━━━ Records for processing

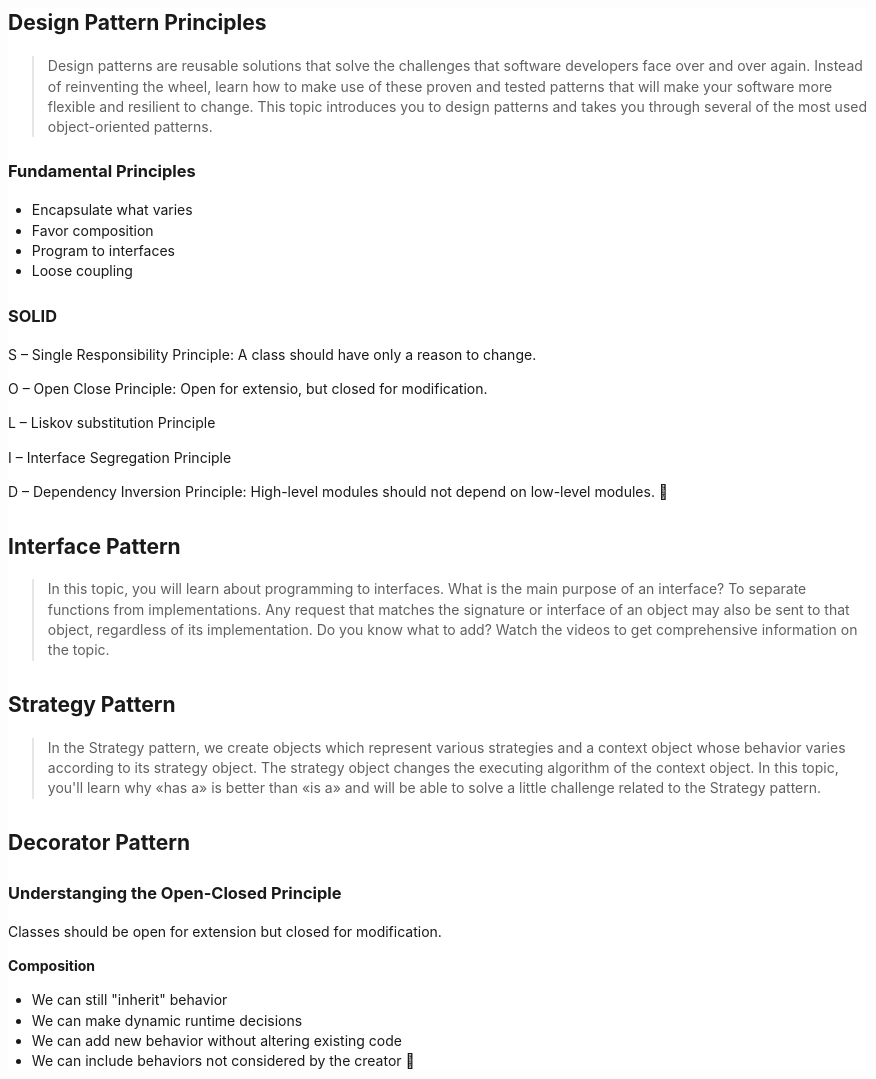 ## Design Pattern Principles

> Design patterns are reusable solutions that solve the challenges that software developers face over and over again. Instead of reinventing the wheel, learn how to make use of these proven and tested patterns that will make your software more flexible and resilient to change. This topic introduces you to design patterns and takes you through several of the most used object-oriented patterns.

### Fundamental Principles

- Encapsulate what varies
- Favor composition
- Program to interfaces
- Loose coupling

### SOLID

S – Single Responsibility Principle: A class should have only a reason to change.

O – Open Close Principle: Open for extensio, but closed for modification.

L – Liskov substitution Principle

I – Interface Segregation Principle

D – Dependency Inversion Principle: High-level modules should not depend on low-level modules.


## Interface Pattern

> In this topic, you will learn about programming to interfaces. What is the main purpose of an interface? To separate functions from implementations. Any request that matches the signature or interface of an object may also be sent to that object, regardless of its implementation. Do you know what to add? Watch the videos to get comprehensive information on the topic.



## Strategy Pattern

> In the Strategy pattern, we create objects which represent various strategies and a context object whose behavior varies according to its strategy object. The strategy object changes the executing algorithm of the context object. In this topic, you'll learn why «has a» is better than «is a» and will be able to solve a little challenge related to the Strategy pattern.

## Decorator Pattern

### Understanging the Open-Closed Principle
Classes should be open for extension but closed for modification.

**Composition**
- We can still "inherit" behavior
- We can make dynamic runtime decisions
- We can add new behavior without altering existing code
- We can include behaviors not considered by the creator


━━━━━━
━━━ Records for processing

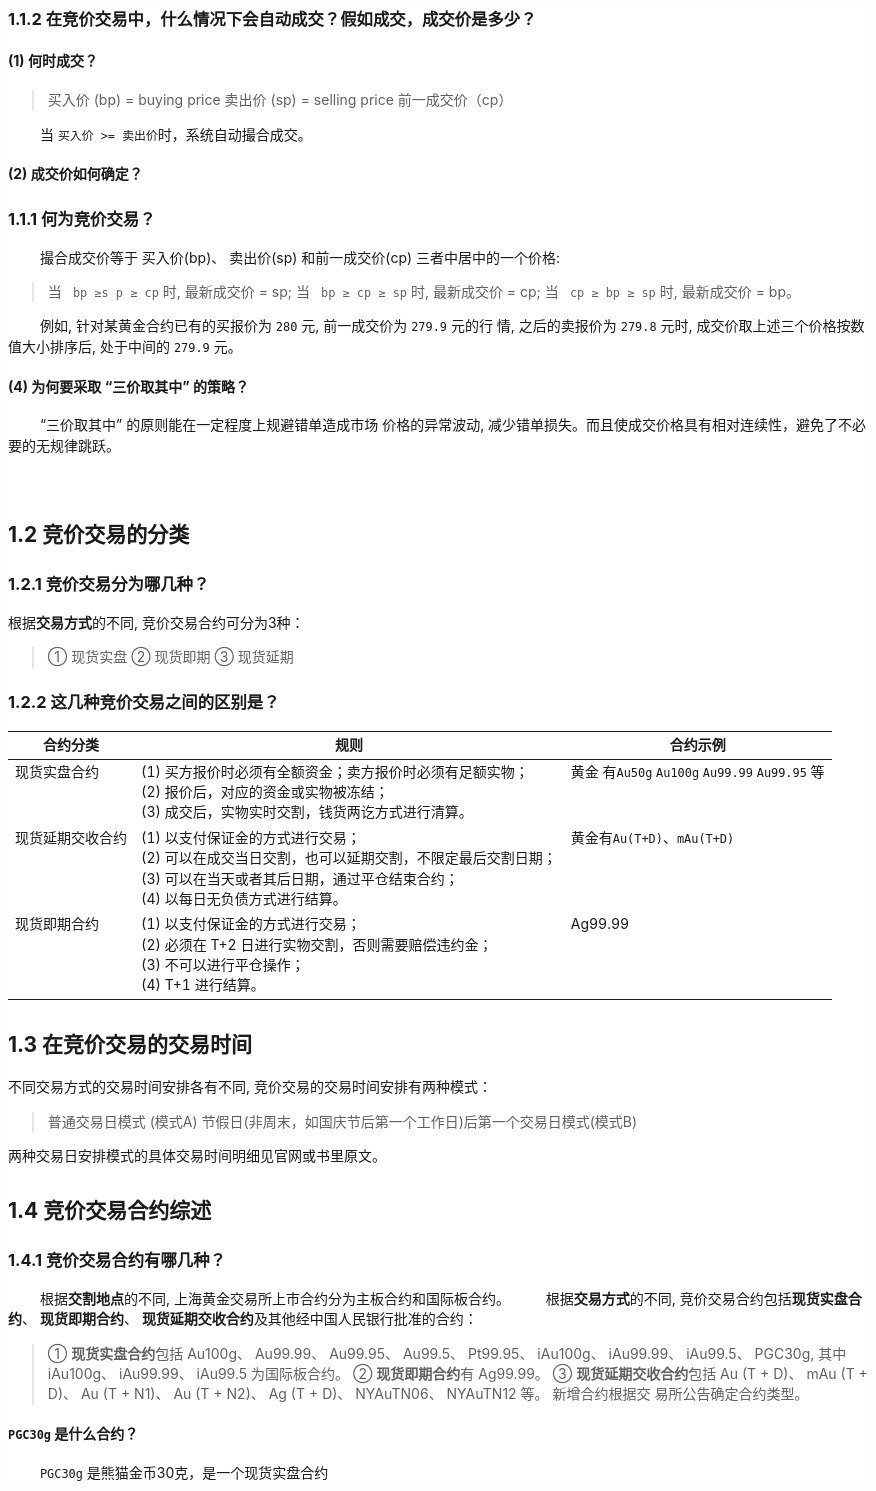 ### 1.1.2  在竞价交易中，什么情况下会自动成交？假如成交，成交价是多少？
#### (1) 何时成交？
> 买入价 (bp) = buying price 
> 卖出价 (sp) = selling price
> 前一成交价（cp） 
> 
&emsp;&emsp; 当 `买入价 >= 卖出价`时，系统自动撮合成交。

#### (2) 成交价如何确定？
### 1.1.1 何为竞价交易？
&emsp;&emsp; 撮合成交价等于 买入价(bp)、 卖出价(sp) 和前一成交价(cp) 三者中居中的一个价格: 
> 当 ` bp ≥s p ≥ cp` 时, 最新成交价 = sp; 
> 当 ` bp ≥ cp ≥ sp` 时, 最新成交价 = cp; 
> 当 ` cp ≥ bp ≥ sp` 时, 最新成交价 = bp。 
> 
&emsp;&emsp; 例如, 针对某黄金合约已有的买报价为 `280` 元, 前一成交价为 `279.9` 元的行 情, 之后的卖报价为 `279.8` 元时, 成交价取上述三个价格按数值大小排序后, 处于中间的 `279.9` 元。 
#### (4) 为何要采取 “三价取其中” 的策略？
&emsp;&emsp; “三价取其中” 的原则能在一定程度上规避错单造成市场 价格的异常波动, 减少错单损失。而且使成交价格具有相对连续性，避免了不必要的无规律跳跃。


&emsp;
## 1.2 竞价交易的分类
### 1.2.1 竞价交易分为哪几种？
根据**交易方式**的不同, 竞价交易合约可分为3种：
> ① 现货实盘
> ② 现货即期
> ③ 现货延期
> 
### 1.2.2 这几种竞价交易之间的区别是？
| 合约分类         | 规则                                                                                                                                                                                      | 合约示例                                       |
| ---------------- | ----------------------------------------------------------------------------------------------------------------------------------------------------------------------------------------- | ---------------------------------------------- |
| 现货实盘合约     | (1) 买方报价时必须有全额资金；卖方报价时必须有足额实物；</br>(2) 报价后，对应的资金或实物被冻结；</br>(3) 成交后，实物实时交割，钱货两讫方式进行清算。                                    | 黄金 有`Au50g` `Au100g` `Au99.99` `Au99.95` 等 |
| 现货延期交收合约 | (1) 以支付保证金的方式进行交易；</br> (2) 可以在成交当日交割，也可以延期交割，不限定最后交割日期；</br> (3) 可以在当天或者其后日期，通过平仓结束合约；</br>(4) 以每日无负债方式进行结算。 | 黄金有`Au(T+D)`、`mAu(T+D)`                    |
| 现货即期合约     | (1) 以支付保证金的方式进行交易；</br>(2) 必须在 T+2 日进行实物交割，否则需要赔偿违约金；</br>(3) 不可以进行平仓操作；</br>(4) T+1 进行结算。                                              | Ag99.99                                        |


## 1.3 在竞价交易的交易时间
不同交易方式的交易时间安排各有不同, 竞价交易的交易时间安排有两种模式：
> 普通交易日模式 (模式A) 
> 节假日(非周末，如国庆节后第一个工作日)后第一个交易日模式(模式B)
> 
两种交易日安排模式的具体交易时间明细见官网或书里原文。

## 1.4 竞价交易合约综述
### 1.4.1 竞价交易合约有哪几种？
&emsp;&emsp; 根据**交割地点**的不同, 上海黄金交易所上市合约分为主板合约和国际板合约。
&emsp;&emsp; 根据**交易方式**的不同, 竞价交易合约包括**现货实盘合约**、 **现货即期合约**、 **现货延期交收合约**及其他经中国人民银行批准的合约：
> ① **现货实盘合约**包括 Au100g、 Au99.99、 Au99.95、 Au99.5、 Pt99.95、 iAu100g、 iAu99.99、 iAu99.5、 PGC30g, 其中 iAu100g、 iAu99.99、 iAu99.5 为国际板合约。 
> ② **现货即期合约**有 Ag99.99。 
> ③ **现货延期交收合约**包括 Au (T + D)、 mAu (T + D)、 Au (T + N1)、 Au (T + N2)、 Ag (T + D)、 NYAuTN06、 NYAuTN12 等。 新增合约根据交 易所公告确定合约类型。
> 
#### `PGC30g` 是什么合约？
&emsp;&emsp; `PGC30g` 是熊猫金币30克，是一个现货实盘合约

━━━━━━
━━━ Records for processing

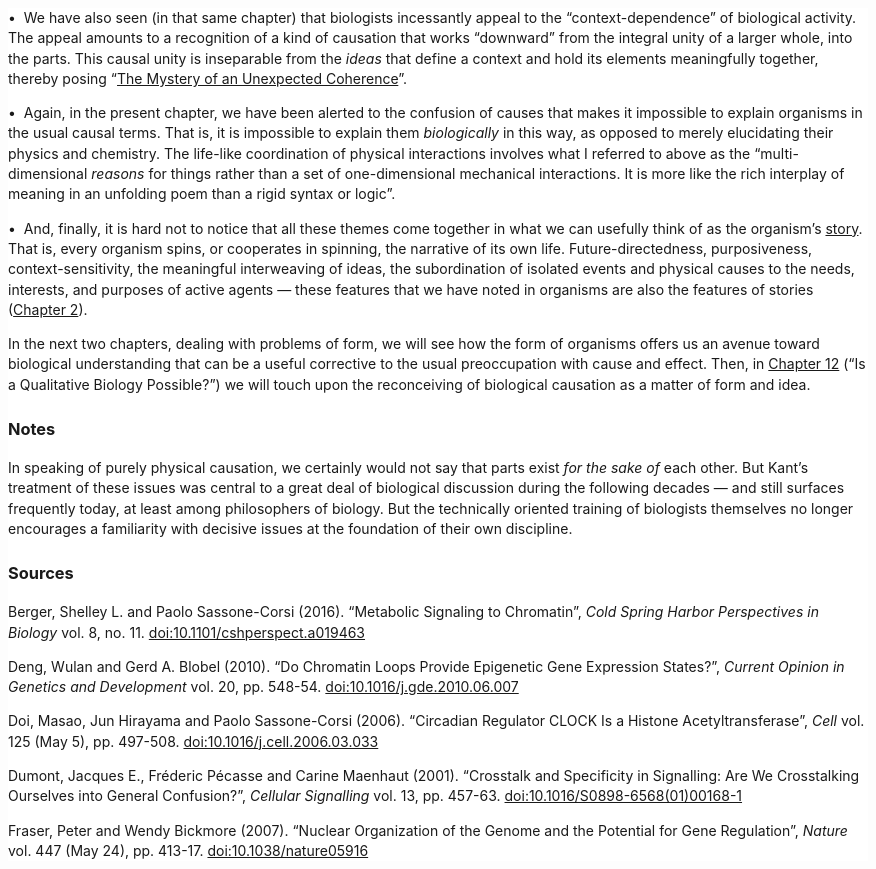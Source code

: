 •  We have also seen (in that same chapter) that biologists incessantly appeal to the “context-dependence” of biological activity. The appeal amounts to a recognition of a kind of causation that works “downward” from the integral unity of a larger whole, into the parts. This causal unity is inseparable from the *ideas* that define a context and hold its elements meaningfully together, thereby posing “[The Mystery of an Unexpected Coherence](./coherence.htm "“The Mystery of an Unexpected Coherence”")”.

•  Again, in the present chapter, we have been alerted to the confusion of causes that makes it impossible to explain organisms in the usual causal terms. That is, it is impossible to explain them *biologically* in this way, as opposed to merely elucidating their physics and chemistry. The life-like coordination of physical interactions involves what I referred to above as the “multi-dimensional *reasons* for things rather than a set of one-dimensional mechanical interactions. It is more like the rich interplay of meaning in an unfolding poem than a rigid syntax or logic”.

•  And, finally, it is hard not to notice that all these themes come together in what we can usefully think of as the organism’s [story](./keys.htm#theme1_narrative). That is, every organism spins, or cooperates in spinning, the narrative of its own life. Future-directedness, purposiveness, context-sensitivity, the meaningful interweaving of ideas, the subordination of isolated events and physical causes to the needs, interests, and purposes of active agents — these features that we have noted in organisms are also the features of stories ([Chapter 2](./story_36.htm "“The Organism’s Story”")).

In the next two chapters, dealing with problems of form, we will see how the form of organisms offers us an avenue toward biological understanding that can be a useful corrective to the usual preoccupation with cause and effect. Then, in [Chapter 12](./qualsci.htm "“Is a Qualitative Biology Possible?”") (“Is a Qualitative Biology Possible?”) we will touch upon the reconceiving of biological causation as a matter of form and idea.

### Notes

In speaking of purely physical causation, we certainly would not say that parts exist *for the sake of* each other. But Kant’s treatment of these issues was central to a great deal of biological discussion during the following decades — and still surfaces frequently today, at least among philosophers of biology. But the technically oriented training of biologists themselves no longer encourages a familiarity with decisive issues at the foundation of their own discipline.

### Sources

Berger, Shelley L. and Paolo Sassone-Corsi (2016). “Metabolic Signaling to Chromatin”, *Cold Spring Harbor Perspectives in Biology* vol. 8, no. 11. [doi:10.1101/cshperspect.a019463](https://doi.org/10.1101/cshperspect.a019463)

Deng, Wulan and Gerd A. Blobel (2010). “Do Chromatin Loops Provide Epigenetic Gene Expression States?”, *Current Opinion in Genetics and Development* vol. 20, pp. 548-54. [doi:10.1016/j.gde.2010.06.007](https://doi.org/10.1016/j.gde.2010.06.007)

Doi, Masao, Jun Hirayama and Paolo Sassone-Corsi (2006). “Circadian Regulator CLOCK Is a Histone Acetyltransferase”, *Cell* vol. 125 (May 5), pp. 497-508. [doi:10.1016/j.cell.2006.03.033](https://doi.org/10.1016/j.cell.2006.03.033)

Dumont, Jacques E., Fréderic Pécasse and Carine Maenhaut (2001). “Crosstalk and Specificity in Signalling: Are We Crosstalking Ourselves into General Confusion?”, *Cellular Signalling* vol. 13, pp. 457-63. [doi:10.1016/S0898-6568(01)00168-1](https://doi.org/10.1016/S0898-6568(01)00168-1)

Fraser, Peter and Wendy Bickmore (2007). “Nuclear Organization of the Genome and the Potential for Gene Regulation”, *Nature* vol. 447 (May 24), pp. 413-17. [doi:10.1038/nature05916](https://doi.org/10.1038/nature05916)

━━━━━━

*Your objective*
Determine how many lines of the data contain the word "organisms", and reply with that number only.

*Output of the exercise*
3